Give every line from the entries that contains "requirements".

(Entries shown)

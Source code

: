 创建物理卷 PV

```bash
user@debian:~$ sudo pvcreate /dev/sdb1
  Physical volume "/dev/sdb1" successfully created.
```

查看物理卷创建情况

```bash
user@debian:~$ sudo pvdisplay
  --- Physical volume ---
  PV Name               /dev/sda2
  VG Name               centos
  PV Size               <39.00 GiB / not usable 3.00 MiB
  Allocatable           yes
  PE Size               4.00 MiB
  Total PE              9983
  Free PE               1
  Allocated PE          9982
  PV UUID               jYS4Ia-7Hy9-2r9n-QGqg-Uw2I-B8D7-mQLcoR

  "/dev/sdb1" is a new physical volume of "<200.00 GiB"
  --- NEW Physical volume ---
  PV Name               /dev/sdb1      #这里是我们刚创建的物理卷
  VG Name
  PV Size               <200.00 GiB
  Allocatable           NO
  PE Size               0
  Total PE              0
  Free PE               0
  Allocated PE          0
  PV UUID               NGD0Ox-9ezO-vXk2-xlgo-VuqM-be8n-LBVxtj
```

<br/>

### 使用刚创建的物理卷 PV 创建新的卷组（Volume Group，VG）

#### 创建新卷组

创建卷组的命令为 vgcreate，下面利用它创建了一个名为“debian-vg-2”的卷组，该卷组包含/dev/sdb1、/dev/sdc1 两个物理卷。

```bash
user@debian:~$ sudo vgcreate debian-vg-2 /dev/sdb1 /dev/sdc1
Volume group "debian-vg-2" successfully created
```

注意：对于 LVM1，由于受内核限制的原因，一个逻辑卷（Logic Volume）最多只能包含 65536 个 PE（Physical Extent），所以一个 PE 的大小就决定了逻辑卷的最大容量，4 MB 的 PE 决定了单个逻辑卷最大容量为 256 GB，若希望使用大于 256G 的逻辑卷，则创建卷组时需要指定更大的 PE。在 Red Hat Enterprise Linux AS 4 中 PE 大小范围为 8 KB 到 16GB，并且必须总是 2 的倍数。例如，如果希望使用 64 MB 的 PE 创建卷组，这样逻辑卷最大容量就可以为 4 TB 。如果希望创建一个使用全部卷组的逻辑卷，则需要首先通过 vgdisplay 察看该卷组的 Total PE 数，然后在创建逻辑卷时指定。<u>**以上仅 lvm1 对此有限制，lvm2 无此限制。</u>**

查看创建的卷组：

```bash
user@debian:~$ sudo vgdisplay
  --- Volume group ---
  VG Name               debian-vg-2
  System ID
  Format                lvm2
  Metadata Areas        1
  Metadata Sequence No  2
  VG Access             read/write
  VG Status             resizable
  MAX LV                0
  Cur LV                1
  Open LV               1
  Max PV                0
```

(End Entries shown)
(Entries shown)

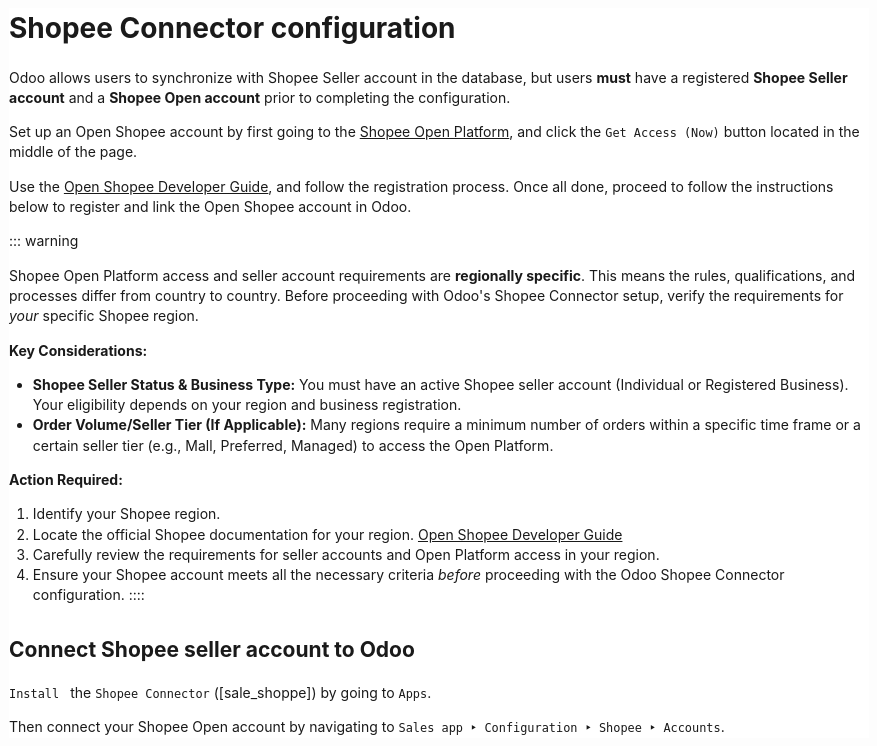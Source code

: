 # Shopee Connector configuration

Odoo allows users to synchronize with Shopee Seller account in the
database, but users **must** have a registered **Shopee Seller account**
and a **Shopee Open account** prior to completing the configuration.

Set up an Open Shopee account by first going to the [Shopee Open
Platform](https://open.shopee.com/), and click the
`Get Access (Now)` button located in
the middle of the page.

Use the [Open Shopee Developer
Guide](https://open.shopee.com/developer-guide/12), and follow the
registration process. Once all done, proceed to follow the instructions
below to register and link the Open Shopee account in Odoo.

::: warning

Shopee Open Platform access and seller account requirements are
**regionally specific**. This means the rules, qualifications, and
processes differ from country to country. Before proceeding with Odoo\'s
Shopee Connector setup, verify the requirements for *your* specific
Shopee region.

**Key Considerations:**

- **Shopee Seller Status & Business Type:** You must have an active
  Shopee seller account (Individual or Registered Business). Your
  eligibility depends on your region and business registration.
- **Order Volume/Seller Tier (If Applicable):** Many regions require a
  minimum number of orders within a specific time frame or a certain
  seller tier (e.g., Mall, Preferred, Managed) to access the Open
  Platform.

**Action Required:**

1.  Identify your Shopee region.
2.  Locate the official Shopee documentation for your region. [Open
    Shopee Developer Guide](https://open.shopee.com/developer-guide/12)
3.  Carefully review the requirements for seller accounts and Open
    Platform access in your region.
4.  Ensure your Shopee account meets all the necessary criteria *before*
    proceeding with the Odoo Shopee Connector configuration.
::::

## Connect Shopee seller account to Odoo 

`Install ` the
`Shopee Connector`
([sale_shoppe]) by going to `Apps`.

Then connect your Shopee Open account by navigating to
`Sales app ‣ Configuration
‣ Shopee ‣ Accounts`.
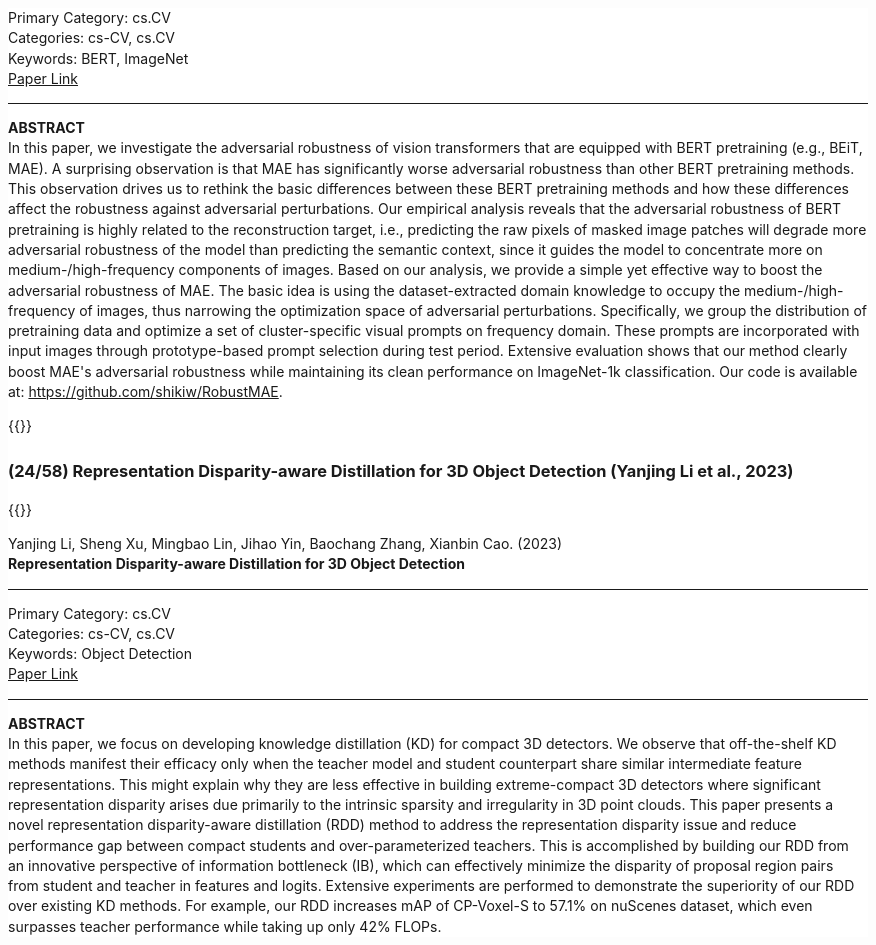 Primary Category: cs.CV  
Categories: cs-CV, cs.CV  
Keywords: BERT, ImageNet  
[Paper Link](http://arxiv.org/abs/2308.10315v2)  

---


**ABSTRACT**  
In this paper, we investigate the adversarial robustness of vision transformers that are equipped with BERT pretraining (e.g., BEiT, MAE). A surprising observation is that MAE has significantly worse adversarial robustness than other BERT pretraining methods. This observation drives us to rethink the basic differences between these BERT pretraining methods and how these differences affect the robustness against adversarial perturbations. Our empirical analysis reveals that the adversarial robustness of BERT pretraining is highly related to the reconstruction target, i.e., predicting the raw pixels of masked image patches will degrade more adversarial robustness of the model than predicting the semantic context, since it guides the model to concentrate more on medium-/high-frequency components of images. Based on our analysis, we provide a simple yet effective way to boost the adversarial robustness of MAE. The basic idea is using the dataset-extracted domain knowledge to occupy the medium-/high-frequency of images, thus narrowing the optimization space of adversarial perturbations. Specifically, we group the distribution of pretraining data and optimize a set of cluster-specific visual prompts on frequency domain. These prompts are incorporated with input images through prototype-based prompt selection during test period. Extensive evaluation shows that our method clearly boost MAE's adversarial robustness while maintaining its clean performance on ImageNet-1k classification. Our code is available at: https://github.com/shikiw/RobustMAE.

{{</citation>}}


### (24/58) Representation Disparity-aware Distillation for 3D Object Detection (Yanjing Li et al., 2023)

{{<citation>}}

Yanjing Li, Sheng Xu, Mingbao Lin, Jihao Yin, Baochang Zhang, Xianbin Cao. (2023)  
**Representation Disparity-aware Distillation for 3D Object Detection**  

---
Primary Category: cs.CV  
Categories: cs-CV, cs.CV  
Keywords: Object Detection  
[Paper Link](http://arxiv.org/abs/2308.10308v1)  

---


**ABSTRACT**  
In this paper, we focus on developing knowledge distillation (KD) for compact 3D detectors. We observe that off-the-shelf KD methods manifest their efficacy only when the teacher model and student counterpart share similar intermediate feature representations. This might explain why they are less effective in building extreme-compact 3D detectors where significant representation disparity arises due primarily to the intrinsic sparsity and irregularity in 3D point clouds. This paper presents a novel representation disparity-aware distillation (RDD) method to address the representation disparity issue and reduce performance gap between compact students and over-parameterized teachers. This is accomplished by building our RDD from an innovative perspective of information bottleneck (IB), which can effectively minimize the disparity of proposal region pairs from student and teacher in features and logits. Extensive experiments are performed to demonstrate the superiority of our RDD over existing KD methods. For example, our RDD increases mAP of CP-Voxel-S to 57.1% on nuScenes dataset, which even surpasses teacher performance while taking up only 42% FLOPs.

(End Entries shown)

Problem solution:
Shopee Open Platform access and seller account requirements are
Shopee Connector setup, verify the requirements for *your* specific
3.  Carefully review the requirements for seller accounts and Open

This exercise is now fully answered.